PAUL SIMON recommends a memoir on the Palestinians’ plight following their expulsion from their homeland by the zionist state
Where the Line is Drawn
by Raja Shehadeh
(Profile Books, £14.99)
RAJA SHEHADEH is one of the most diligent chroniclers of the ongoing Palestinian Nakba (catastrophe), from the creation of the zionist entity to the present day.
In Strangers in the House, he records the pain and yearning inflicted on his family — especially on his father’s generation — by their forced evacuation from the coastal town of Jaffa after 1948 and their relocation to the West Bank city of Ramallah.
Shehadeh has always applied his lawyer’s forensic mind to detailing the individual and familial consequences of politics, especially the growing authoritarianism and intolerance of zionism in practice.
That strength is particularly to the fore in his latest book as he examines how the tightening grip of Israel on Palestinian lands comes to distort and strain his longstanding relationship with Henry Abramovitch, an emigre from Canada who, because of his Jewish ancestry, has rights to remain that Shehadeh has comprehensively lost.
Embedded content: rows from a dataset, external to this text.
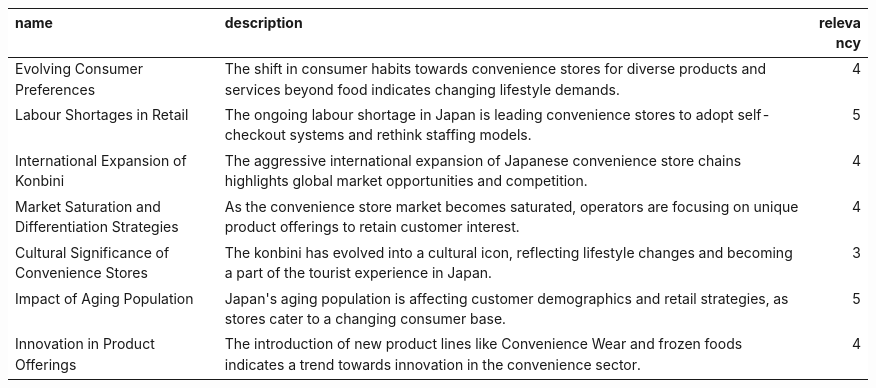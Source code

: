 | name                                             | description                                                                                                                                  |   relevancy |
|:-------------------------------------------------|:---------------------------------------------------------------------------------------------------------------------------------------------|------------:|
| Evolving Consumer Preferences                    | The shift in consumer habits towards convenience stores for diverse products and services beyond food indicates changing lifestyle demands.  |           4 |
| Labour Shortages in Retail                       | The ongoing labour shortage in Japan is leading convenience stores to adopt self-checkout systems and rethink staffing models.               |           5 |
| International Expansion of Konbini               | The aggressive international expansion of Japanese convenience store chains highlights global market opportunities and competition.          |           4 |
| Market Saturation and Differentiation Strategies | As the convenience store market becomes saturated, operators are focusing on unique product offerings to retain customer interest.           |           4 |
| Cultural Significance of Convenience Stores      | The konbini has evolved into a cultural icon, reflecting lifestyle changes and becoming a part of the tourist experience in Japan.           |           3 |
| Impact of Aging Population                       | Japan's aging population is affecting customer demographics and retail strategies, as stores cater to a changing consumer base.              |           5 |
| Innovation in Product Offerings                  | The introduction of new product lines like Convenience Wear and frozen foods indicates a trend towards innovation in the convenience sector. |           4 |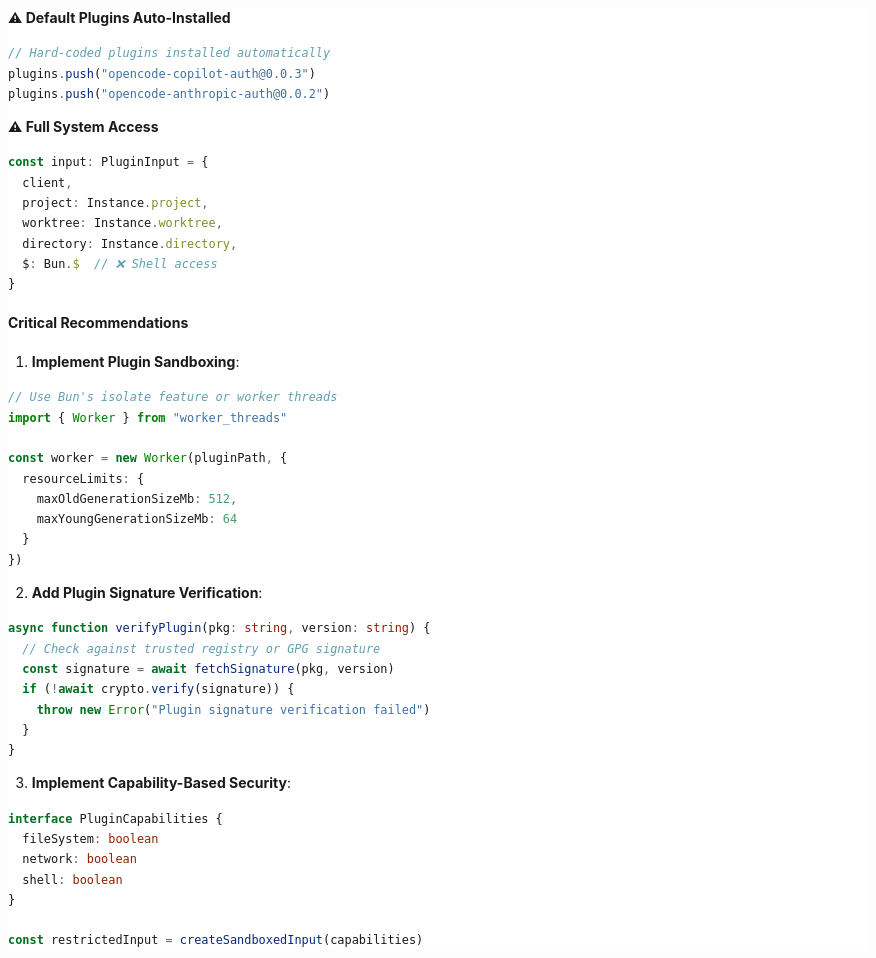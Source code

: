 **⚠️ Default Plugins Auto-Installed**
```typescript
// Hard-coded plugins installed automatically
plugins.push("opencode-copilot-auth@0.0.3")
plugins.push("opencode-anthropic-auth@0.0.2")
```

**⚠️ Full System Access**
```typescript
const input: PluginInput = {
  client,
  project: Instance.project,
  worktree: Instance.worktree,
  directory: Instance.directory,
  $: Bun.$  // ❌ Shell access
}
```

#### Critical Recommendations

1. **Implement Plugin Sandboxing**:
```typescript
// Use Bun's isolate feature or worker threads
import { Worker } from "worker_threads"

const worker = new Worker(pluginPath, {
  resourceLimits: {
    maxOldGenerationSizeMb: 512,
    maxYoungGenerationSizeMb: 64
  }
})
```

2. **Add Plugin Signature Verification**:
```typescript
async function verifyPlugin(pkg: string, version: string) {
  // Check against trusted registry or GPG signature
  const signature = await fetchSignature(pkg, version)
  if (!await crypto.verify(signature)) {
    throw new Error("Plugin signature verification failed")
  }
}
```

3. **Implement Capability-Based Security**:
```typescript
interface PluginCapabilities {
  fileSystem: boolean
  network: boolean
  shell: boolean
}

const restrictedInput = createSandboxedInput(capabilities)
```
He records the seemingly idealistic and trouble-free times in the late 1960s and 1970s, when the two friends could roam across the Judean hills and freely talk about their aspirations for a reconciliation between the Israelis and the Palestinians.
In doing so, Shehadeh makes the point that borders became less important for a time after 1967, when Israel annexed East Jerusalem and the West Bank because the new political reality made it easier for him and his family to visit Jaffa.
Between 1948 and 1967, the West Bank had been under Jordanian control and such trips were far harder to make and frequently failed at the Allenby Bridge crossing between the two nations.
Shehadeh comments that Jordanian rule was oppressive and negligent of Palestinian needs, making him eye the seemingly liberal and more modern Israeli alternative as something superficially more attractive.
Across chapters largely chronologically ordered, but sometimes oscillating out of sequence the better to emphasise the decline of the Palestinians, Shehadeh’s own political radicalisation and the perceived disinterest in that fact by Abramovitch, now a family man and sporting a religious beard.
He records the shifts in Palestinian responses to Israeli aggression and the appropriation of their historic lands. At first, for those living in UN-recognised Israel, there was a focus on sumud (steadfastness), holding on to what they had and hence calling into question accusations that Palestinians have never tried passive resistance.
Later, in response to the military crackdown in the Occupied Territories, came the first intifada. It was followed by the false peace of the Oslo Accords, when Israeli settlement building picked up apace, and on to the second intifada and the present habeh (individual assaults) on Israeli interests.
But the story is also one of a people marginalised and neglected, not only by Israel but by most of the world as well. The very existence of Palestine as an entity is being erased, the better to deny its future validity.
As Shehadeh writes: “Memory is political in Israel and Palestine. What to remember? Who to remember?”
And for the author it is clear that his friendship with Abramovitch, for all of its frustrations and misunderstandings, is something worth remembering because, in spite of everything, it endures.
This is a remarkable book. Honest, reflective and at times angry, it is nevertheless always informative and hopeful.